The backward pass solves the adjoint discrete Lyapunov equation for the converged Riccati solution and then lets gain computation differentiate from that solution.

The practical implication is that gradients with respect to A, B, Q, and R are attached to the converged Riccati solution instead of the raw iteration history.

Validation for dare() includes residual checks, closed-loop pole checks, Octave-backed reference tests, JIT agreement, and finite-difference gradient checks.

Continuous Riccati: care()

care() uses a Hamiltonian stable-subspace solve with an implicit-differentiation backward pass.

At the control level, care() plays the same role for continuous lqr(): solve for S, recover K_c, then inspect the spectrum of \(A_{\mathrm{cl},c}\).

Reference: Laub (1979), "A Schur Method for Solving Algebraic Riccati Equations". Contrax follows the same stable-subspace idea but uses a JAX-native eigendecomposition path rather than a Schur-based LAPACK routine in the hot path.

That makes continuous lqr() a supported design path, but the solver maturity is still lower than dare():

  • the forward solve validates the Hamiltonian stable-subspace split and checks the CARE residual before returning
  • the implementation has Octave-reference tests, JIT agreement tests, and finite-difference gradient checks
  • the benchmark slice is smaller
  • broader conditioning diagnostics are still needed
  • Newton-Kleinman polishing may still prove useful on harder systems

Solver Selection And Schur-Based Methods

In classical control software, Schur- or QZ-based methods are standard. In Contrax, the issue is not mathematical legitimacy. The issue is the execution story:

  • CPU-only decomposition paths are a bad fit for the intended JAX/GPU story
  • a solver path that is numerically fine in forward mode may be a poor fit for differentiation
  • unrolling an iterative solver in the backward pass is the wrong memory story

That is why Contrax cares about both the forward algorithm and the backward contract.

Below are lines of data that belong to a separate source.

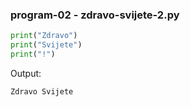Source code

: 
<a name="zdravo-svijete-2.py"/>

### program-02 - zdravo-svijete-2.py

```python
print("Zdravo")
print("Svijete")
print("!")
```

Output:
```
Zdravo Svijete
```
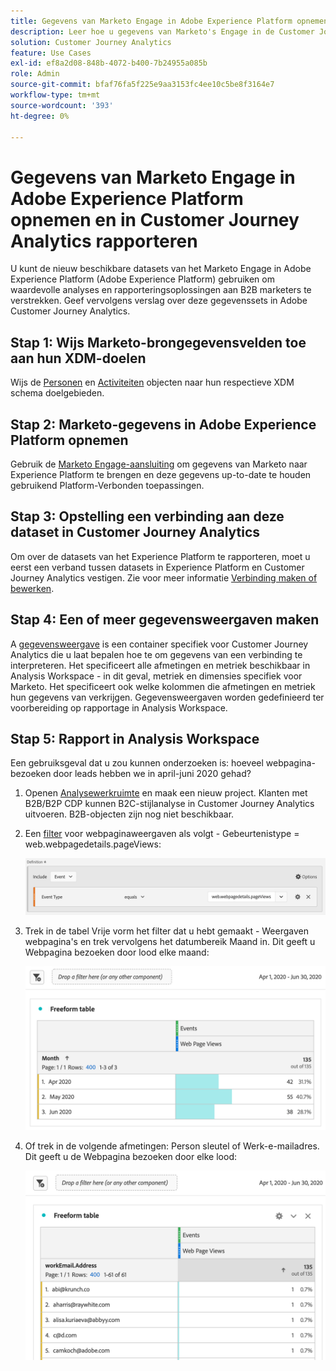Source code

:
 ```yaml
---
title: Gegevens van Marketo Engage in Adobe Experience Platform opnemen en in Customer Journey Analytics rapporteren
description: Leer hoe u gegevens van Marketo's Engage in de Customer Journey Analytics kunt plaatsen
solution: Customer Journey Analytics
feature: Use Cases
exl-id: ef8a2d08-848b-4072-b400-7b24955a085b
role: Admin
source-git-commit: bfaf76fa5f225e9aa3153fc4ee10c5be8f3164e7
workflow-type: tm+mt
source-wordcount: '393'
ht-degree: 0%

---
```


# Gegevens van Marketo Engage in Adobe Experience Platform opnemen en in Customer Journey Analytics rapporteren

U kunt de nieuw beschikbare datasets van het Marketo Engage in Adobe Experience Platform (Adobe Experience Platform) gebruiken om waardevolle analyses en rapporteringsoplossingen aan B2B marketers te verstrekken. Geef vervolgens verslag over deze gegevenssets in Adobe Customer Journey Analytics.

## Stap 1: Wijs Marketo-brongegevensvelden toe aan hun XDM-doelen

Wijs de [Personen](https://experienceleague.adobe.com/docs/experience-platform/sources/connectors/adobe-applications/mapping/marketo.html?lang=en#persons) en [Activiteiten](https://experienceleague.adobe.com/docs/experience-platform/sources/connectors/adobe-applications/mapping/marketo.html?lang=en#activities) objecten naar hun respectieve XDM schema doelgebieden.

## Stap 2: Marketo-gegevens in Adobe Experience Platform opnemen

Gebruik de [Marketo Engage-aansluiting](https://experienceleague.adobe.com/docs/experience-platform/sources/connectors/adobe-applications/marketo/marketo.html?lang=en) om gegevens van Marketo naar Experience Platform te brengen en deze gegevens up-to-date te houden gebruikend Platform-Verbonden toepassingen.

## Stap 3: Opstelling een verbinding aan deze dataset in Customer Journey Analytics

Om over de datasets van het Experience Platform te rapporteren, moet u eerst een verband tussen datasets in Experience Platform en Customer Journey Analytics vestigen. Zie voor meer informatie [Verbinding maken of bewerken](https://experienceleague.adobe.com/docs/analytics-platform/using/cja-connections/create-connection.html?lang=en).

## Stap 4: Een of meer gegevensweergaven maken

A [gegevensweergave](/help/data-views/data-views.md) is een container specifiek voor Customer Journey Analytics die u laat bepalen hoe te om gegevens van een verbinding te interpreteren. Het specificeert alle afmetingen en metriek beschikbaar in Analysis Workspace - in dit geval, metriek en dimensies specifiek voor Marketo. Het specificeert ook welke kolommen die afmetingen en metriek hun gegevens van verkrijgen. Gegevensweergaven worden gedefinieerd ter voorbereiding op rapportage in Analysis Workspace.

## Stap 5: Rapport in Analysis Workspace

Een gebruiksgeval dat u zou kunnen onderzoeken is: hoeveel webpagina-bezoeken door leads hebben we in april-juni 2020 gehad?

1. Openen [Analysewerkruimte](/help/analysis-workspace/home.md) en maak een nieuw project.
Klanten met B2B/B2P CDP kunnen B2C-stijlanalyse in Customer Journey Analytics uitvoeren. B2B-objecten zijn nog niet beschikbaar.

1. Een [filter](/help/components/filters/create-filters.md) voor webpaginaweergaven als volgt - Gebeurtenistype = web.webpagedetails.pageViews:

   ![Het venster Definitie waarin het type gebeurtenis en gebeurtenis wordt weergegeven](../assets/marketo-filter.png)

1. Trek in de tabel Vrije vorm het filter dat u hebt gemaakt - Weergaven webpagina&#39;s en trek vervolgens het datumbereik Maand in. Dit geeft u Webpagina bezoeken door lood elke maand:

   ![Vrije-vormtabel met gebeurtenissen per maand.](../assets/marketo-freeform.png)

1. Of trek in de volgende afmetingen: Person sleutel of Werk-e-mailadres. Dit geeft u de Webpagina bezoeken door elke lood:

   ![Vrije-vormlijst die Gebeurtenissen en workEmail.Address en de Mening van de Web-pagina toont.](../assets/marketo-freeform2.png)
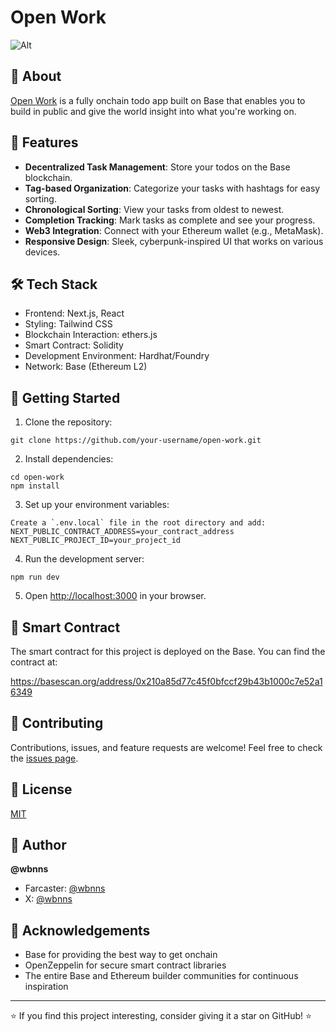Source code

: # Open Work

![Alt](https://repobeats.axiom.co/api/embed/155bbf552df127553720c0026d5b6cd9aee16065.svg "Open Work")

## 🚀 About

[Open Work](https://openwork.fi) is a fully onchain todo app built on Base that enables you to build in public and give the world insight into what you're working on.

## 🌟 Features

- **Decentralized Task Management**: Store your todos on the Base blockchain.
- **Tag-based Organization**: Categorize your tasks with hashtags for easy sorting.
- **Chronological Sorting**: View your tasks from oldest to newest.
- **Completion Tracking**: Mark tasks as complete and see your progress.
- **Web3 Integration**: Connect with your Ethereum wallet (e.g., MetaMask).
- **Responsive Design**: Sleek, cyberpunk-inspired UI that works on various devices.

## 🛠 Tech Stack

- Frontend: Next.js, React
- Styling: Tailwind CSS
- Blockchain Interaction: ethers.js
- Smart Contract: Solidity
- Development Environment: Hardhat/Foundry
- Network: Base (Ethereum L2)

## 🏁 Getting Started

1. Clone the repository:

```
git clone https://github.com/your-username/open-work.git
```

2. Install dependencies:

```
cd open-work
npm install
```

3. Set up your environment variables:

```
Create a `.env.local` file in the root directory and add:
NEXT_PUBLIC_CONTRACT_ADDRESS=your_contract_address
NEXT_PUBLIC_PROJECT_ID=your_project_id
```

4. Run the development server:

```
npm run dev
```

5. Open [http://localhost:3000](http://localhost:3000) in your browser.

## 📜 Smart Contract

The smart contract for this project is deployed on the Base. You can find the contract at:

https://basescan.org/address/0x210a85d77c45f0bfccf29b43b1000c7e52a16349

## 🤝 Contributing

Contributions, issues, and feature requests are welcome! Feel free to check the [issues page](https://github.com/wbnns/openwork/issues).

## 📃 License

[MIT](LICENSE)

## 👤 Author

**@wbnns**

- Farcaster: [@wbnns](https://warpcast.com/wbnns)
- X: [@wbnns](https://x.com/wbnns)

## 🙏 Acknowledgements

- Base for providing the best way to get onchain
- OpenZeppelin for secure smart contract libraries
- The entire Base and Ethereum builder communities for continuous inspiration

---

⭐️ If you find this project interesting, consider giving it a star on GitHub! ⭐️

Failure Modes And Diagnostics

The first signs of trouble on unfamiliar systems are usually:

  • large Riccati residuals
  • non-stabilizing closed-loop poles
  • failure to isolate the required stable Hamiltonian subspace
  • poor agreement with reference solvers on representative systems
  • unstable or non-finite gradients through small design objectives

How to Validate a Riccati Solve

On unfamiliar systems, the minimum useful checks are:

  • Riccati residual size
  • closed-loop stability
  • agreement with Octave or SciPy on representative reference systems
  • finite gradients through small objectives involving Q, R, A, or B

For the public discrete path, also treat benchmark coverage as part of solver maturity rather than as a separate research exercise.

JAX Behavior

Both Riccati solvers are written to stay inside the JAX execution model:

  • dare() uses a JAX-native structured-doubling forward solve plus a custom VJP
  • care() uses a JAX-native Hamiltonian eigendecomposition plus an implicit custom VJP

That makes both paths suitable for compiled controller-design objectives, with the usual caveat that conditioning and benchmark coverage still matter.